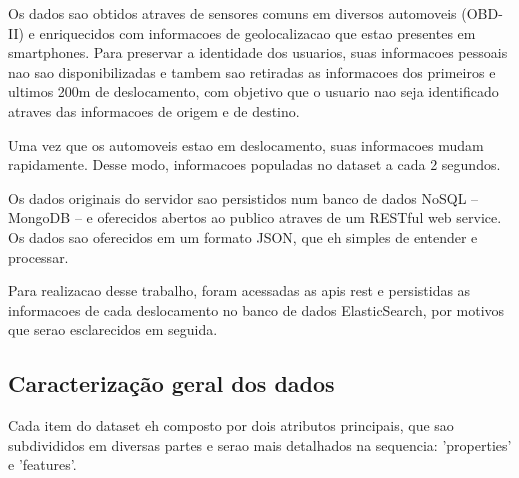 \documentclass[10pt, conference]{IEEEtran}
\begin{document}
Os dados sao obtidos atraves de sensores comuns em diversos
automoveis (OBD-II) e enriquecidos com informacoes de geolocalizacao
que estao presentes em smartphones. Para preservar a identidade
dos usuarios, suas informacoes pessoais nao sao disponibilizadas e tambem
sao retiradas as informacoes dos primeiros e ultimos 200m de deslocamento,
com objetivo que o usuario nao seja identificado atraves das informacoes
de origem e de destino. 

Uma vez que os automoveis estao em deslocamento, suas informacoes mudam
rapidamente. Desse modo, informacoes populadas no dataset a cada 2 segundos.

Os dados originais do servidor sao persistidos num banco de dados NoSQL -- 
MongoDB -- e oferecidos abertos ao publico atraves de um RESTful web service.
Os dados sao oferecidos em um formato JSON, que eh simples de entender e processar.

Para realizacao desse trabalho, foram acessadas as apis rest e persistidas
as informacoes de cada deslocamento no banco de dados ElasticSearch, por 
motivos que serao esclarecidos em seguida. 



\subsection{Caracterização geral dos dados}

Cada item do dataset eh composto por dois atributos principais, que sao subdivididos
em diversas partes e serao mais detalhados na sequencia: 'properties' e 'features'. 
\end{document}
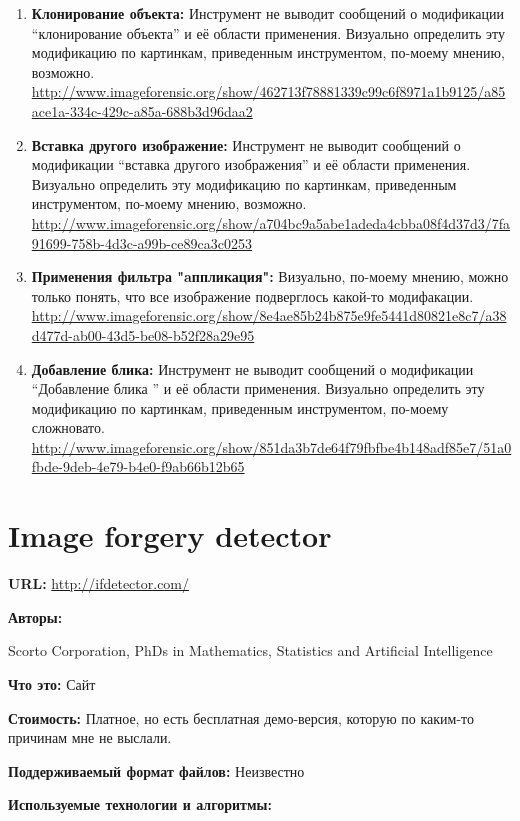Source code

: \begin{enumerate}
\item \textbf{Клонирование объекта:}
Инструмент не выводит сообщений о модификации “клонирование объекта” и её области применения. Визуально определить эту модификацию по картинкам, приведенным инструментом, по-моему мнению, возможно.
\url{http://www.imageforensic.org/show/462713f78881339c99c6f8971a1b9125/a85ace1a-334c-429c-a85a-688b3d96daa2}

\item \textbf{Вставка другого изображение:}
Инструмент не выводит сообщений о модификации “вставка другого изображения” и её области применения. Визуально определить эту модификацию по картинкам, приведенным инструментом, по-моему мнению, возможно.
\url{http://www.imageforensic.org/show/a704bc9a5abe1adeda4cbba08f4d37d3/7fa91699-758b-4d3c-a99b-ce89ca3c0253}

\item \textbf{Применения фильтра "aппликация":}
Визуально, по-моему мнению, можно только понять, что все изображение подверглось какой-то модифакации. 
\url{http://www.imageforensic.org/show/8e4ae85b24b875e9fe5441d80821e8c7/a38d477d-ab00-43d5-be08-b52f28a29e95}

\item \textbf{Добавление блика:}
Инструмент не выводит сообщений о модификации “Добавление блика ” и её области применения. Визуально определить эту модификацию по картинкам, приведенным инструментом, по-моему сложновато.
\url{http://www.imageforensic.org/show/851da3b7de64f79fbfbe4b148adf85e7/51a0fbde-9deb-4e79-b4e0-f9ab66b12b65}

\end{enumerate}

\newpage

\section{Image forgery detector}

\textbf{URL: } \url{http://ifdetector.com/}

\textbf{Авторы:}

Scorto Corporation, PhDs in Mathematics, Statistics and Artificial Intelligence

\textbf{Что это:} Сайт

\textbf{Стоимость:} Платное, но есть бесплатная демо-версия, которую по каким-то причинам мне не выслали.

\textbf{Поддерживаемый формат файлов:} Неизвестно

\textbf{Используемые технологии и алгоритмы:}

——————————

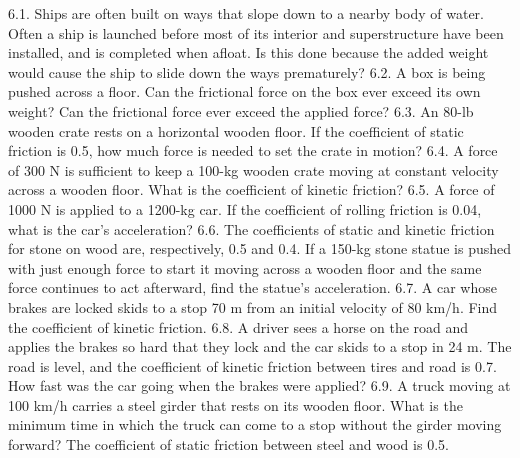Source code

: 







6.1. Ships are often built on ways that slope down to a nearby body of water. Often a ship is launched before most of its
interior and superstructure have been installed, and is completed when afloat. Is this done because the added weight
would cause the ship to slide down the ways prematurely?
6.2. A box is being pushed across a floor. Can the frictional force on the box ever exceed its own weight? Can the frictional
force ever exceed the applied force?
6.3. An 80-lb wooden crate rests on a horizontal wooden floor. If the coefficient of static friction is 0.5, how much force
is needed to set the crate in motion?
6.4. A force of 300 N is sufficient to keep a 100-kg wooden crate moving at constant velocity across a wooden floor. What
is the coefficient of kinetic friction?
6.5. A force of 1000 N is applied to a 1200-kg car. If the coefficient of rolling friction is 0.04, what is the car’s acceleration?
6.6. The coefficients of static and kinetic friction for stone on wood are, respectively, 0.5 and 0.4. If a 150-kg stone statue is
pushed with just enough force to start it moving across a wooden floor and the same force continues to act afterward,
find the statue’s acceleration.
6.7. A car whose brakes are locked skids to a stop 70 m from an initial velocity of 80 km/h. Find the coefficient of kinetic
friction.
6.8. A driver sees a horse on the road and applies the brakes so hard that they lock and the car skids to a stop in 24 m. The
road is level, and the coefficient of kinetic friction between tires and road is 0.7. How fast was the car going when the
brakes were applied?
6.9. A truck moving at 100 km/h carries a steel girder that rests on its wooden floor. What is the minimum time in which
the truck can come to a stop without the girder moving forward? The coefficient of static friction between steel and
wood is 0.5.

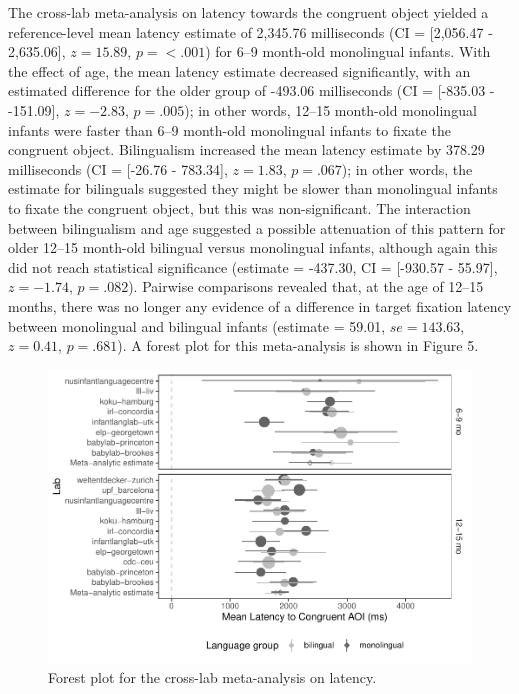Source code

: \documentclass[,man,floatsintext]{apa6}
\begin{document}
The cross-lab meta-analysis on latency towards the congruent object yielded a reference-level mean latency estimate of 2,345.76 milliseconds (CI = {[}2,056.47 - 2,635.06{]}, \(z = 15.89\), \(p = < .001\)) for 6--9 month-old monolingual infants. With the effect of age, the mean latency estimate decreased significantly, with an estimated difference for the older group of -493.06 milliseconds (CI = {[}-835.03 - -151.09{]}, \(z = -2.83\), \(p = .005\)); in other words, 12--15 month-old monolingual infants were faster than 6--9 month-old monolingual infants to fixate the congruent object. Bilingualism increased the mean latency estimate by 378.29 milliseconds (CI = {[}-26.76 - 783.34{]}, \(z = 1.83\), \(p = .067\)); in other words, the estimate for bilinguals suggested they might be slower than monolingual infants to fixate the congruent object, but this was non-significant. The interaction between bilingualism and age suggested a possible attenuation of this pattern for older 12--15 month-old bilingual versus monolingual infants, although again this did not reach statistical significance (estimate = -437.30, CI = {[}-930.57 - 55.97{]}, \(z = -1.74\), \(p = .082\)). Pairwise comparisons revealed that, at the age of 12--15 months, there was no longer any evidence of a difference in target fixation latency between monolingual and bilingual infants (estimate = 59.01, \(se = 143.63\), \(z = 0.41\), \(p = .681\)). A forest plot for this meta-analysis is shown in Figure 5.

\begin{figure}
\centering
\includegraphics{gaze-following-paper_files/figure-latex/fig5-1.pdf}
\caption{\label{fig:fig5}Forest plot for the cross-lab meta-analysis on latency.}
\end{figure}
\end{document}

——————————

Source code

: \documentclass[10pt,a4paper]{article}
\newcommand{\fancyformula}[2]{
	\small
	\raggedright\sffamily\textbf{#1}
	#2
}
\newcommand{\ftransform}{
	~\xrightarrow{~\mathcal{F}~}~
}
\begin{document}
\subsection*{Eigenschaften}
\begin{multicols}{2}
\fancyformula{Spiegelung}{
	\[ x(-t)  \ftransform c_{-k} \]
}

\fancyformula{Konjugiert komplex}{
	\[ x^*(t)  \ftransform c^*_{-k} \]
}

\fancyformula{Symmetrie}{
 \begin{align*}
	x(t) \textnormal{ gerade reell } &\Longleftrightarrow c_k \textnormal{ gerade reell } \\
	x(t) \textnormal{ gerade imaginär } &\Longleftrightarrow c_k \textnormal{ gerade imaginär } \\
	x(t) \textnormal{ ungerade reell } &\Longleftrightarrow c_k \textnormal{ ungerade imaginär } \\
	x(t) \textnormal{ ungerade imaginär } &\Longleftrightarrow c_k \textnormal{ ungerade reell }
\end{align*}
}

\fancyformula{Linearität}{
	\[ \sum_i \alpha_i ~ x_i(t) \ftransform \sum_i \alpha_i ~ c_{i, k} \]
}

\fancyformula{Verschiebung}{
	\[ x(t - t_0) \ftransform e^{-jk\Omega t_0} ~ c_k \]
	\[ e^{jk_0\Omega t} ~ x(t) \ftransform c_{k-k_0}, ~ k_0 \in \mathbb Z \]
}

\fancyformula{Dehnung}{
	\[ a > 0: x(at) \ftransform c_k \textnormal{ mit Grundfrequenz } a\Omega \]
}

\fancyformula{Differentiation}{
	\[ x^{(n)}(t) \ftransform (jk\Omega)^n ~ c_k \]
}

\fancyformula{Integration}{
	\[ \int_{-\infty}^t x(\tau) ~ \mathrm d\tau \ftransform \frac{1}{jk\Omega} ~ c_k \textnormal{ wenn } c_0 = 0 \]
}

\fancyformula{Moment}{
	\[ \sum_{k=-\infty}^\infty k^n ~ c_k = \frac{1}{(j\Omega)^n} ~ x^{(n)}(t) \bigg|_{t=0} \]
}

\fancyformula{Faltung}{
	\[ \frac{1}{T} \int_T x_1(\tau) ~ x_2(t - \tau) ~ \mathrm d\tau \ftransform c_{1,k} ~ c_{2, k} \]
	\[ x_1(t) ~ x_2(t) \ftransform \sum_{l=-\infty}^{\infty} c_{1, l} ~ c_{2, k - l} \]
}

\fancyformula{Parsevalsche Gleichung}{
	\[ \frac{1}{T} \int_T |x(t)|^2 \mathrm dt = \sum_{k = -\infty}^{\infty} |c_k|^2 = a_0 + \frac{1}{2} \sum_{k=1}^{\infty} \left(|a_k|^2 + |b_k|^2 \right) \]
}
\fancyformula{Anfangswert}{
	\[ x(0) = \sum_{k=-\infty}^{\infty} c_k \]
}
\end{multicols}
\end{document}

——————————

• Problem:
Copy each line above that contains the word "pushed".

• Final answer:
6.2. A box is being pushed across a floor. Can the frictional force on the box ever exceed its own weight? Can the frictional
pushed with just enough force to start it moving across a wooden floor and the same force continues to act afterward,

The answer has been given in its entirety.